» **Task directions**: Check each line of the records below and collect those that include the word "output".

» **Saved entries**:
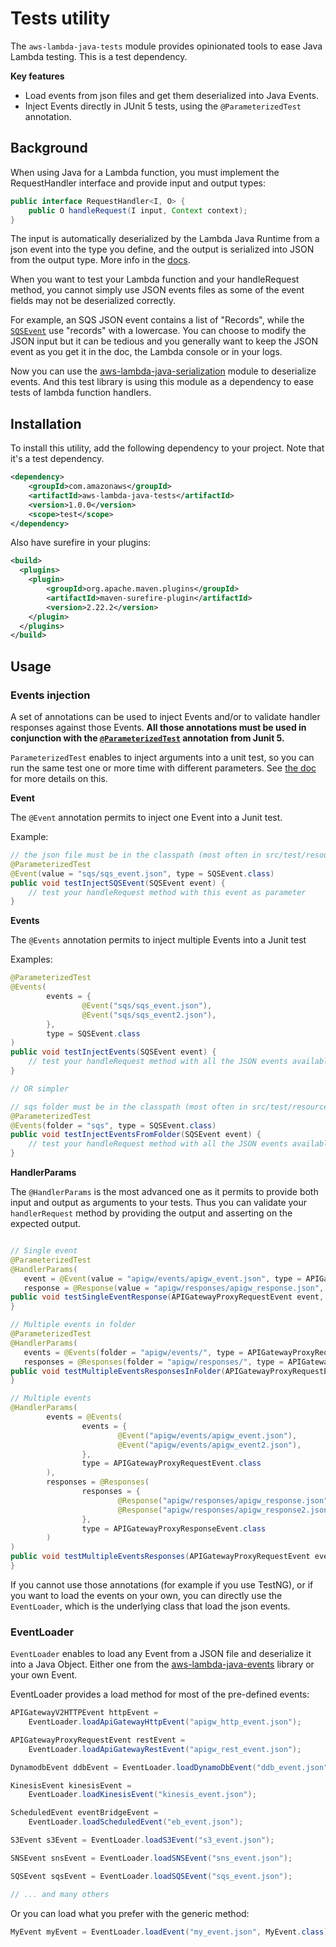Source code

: 
# Tests utility

The `aws-lambda-java-tests` module provides opinionated tools to ease Java Lambda testing. This is a test dependency.

**Key features**

* Load events from json files and get them deserialized into Java Events.
* Inject Events directly in JUnit 5 tests, using the `@ParameterizedTest` annotation.


## Background

When using Java for a Lambda function, you must implement the RequestHandler interface and provide input and output types:

```java
public interface RequestHandler<I, O> {
    public O handleRequest(I input, Context context);
}
```

The input is automatically deserialized by the Lambda Java Runtime from a json event into the type you define,
and the output is serialized into JSON from the output type. More info in the [docs](https://docs.aws.amazon.com/lambda/latest/dg/java-handler.html).

When you want to test your Lambda function and your handleRequest method, you cannot simply use JSON events files
as some of the event fields may not be deserialized correctly.

For example, an SQS JSON event contains a list of "Records", while the [`SQSEvent`](https://github.com/aws/aws-lambda-java-libs/blob/master/aws-lambda-java-events/src/main/java/com/amazonaws/services/lambda/runtime/events/SQSEvent.java) use "records" with a lowercase.
You can choose to modify the JSON input but it can be tedious and you generally want to keep the JSON event as you get it
in the doc, the Lambda console or in your logs.

Now you can use the [aws-lambda-java-serialization](https://github.com/aws/aws-lambda-java-libs/tree/master/aws-lambda-java-serialization) module to deserialize events. And this test library is using this module as a dependency to ease tests of lambda function handlers.

## Installation

To install this utility, add the following dependency to your project. Note that it's a test dependency.

```xml
<dependency>
    <groupId>com.amazonaws</groupId>
    <artifactId>aws-lambda-java-tests</artifactId>
    <version>1.0.0</version>
    <scope>test</scope>
</dependency>
```

Also have surefire in your plugins:

```xml
<build>
  <plugins>
	<plugin>
	    <groupId>org.apache.maven.plugins</groupId>
	    <artifactId>maven-surefire-plugin</artifactId>
	    <version>2.22.2</version>
	</plugin>
  </plugins>
</build>
```

## Usage

### Events injection

A set of annotations can be used to inject Events and/or to validate handler responses against those Events.
**All those annotations must be used in conjunction with the [`@ParameterizedTest`](https://junit.org/junit5/docs/current/api/org.junit.jupiter.params/org/junit/jupiter/params/ParameterizedTest.html) annotation from Junit 5.**

`ParameterizedTest` enables to inject arguments into a unit test, so you can run the same test one or more time with different parameters.
See [the doc](https://junit.org/junit5/docs/current/user-guide/#writing-tests-parameterized-tests) for more details on this.

**Event**

The `@Event` annotation permits to inject one Event into a Junit test.

Example:

```java
// the json file must be in the classpath (most often in src/test/resources)
@ParameterizedTest
@Event(value = "sqs/sqs_event.json", type = SQSEvent.class)
public void testInjectSQSEvent(SQSEvent event) {
    // test your handleRequest method with this event as parameter
}
```

**Events**

The `@Events` annotation permits to inject multiple Events into a Junit test

Examples:

```java
@ParameterizedTest
@Events(
        events = {
                @Event("sqs/sqs_event.json"),
                @Event("sqs/sqs_event2.json"),
        },
        type = SQSEvent.class
)
public void testInjectEvents(SQSEvent event) {
    // test your handleRequest method with all the JSON events available in the sqs folder
}

// OR simpler

// sqs folder must be in the classpath (most often in src/test/resources)
@ParameterizedTest
@Events(folder = "sqs", type = SQSEvent.class)
public void testInjectEventsFromFolder(SQSEvent event) {
    // test your handleRequest method with all the JSON events available in the sqs folder
}
```

**HandlerParams**

The `@HandlerParams` is the most advanced one as it permits to provide both input and output as arguments to your tests.
Thus you can validate your `handlerRequest` method by providing the output and asserting on the expected output.

```java

// Single event
@ParameterizedTest
@HandlerParams(
   event = @Event(value = "apigw/events/apigw_event.json", type = APIGatewayProxyRequestEvent.class),
   response = @Response(value = "apigw/responses/apigw_response.json", type = APIGatewayProxyResponseEvent.class))
public void testSingleEventResponse(APIGatewayProxyRequestEvent event, APIGatewayProxyResponseEvent response) {
}

// Multiple events in folder
@ParameterizedTest
@HandlerParams(
   events = @Events(folder = "apigw/events/", type = APIGatewayProxyRequestEvent.class),
   responses = @Responses(folder = "apigw/responses/", type = APIGatewayProxyResponseEvent.class))
public void testMultipleEventsResponsesInFolder(APIGatewayProxyRequestEvent event, APIGatewayProxyResponseEvent response) {
}

// Multiple events
@HandlerParams(
        events = @Events(
                events = {
                        @Event("apigw/events/apigw_event.json"),
                        @Event("apigw/events/apigw_event2.json"),
                },
                type = APIGatewayProxyRequestEvent.class
        ),
        responses = @Responses(
                responses = {
                        @Response("apigw/responses/apigw_response.json"),
                        @Response("apigw/responses/apigw_response2.json")
                },
                type = APIGatewayProxyResponseEvent.class
        )
)
public void testMultipleEventsResponses(APIGatewayProxyRequestEvent event, APIGatewayProxyResponseEvent response) {
}
```

If you cannot use those annotations (for example if you use TestNG), or if you want to load the events on your own, you can directly use the `EventLoader`, which is the underlying class that load the json events.

### EventLoader

`EventLoader` enables to load any Event from a JSON file and deserialize it into a Java Object.
Either one from the [aws-lambda-java-events](https://github.com/aws/aws-lambda-java-libs/tree/master/aws-lambda-java-events) library
or your own Event.

EventLoader provides a load method for most of the pre-defined events:

```java
APIGatewayV2HTTPEvent httpEvent = 
    EventLoader.loadApiGatewayHttpEvent("apigw_http_event.json");

APIGatewayProxyRequestEvent restEvent = 
    EventLoader.loadApiGatewayRestEvent("apigw_rest_event.json");

DynamodbEvent ddbEvent = EventLoader.loadDynamoDbEvent("ddb_event.json");

KinesisEvent kinesisEvent = 
    EventLoader.loadKinesisEvent("kinesis_event.json");

ScheduledEvent eventBridgeEvent = 
    EventLoader.loadScheduledEvent("eb_event.json");

S3Event s3Event = EventLoader.loadS3Event("s3_event.json");

SNSEvent snsEvent = EventLoader.loadSNSEvent("sns_event.json");

SQSEvent sqsEvent = EventLoader.loadSQSEvent("sqs_event.json");

// ... and many others
```

Or you can load what you prefer with the generic method:

```java
MyEvent myEvent = EventLoader.loadEvent("my_event.json", MyEvent.class);
```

» **Completed exercise**:
When using Java for a Lambda function, you must implement the RequestHandler interface and provide input and output types:
and the output is serialized into JSON from the output type. More info in the [docs](https://docs.aws.amazon.com/lambda/latest/dg/java-handler.html).
The `@HandlerParams` is the most advanced one as it permits to provide both input and output as arguments to your tests.
Thus you can validate your `handlerRequest` method by providing the output and asserting on the expected output.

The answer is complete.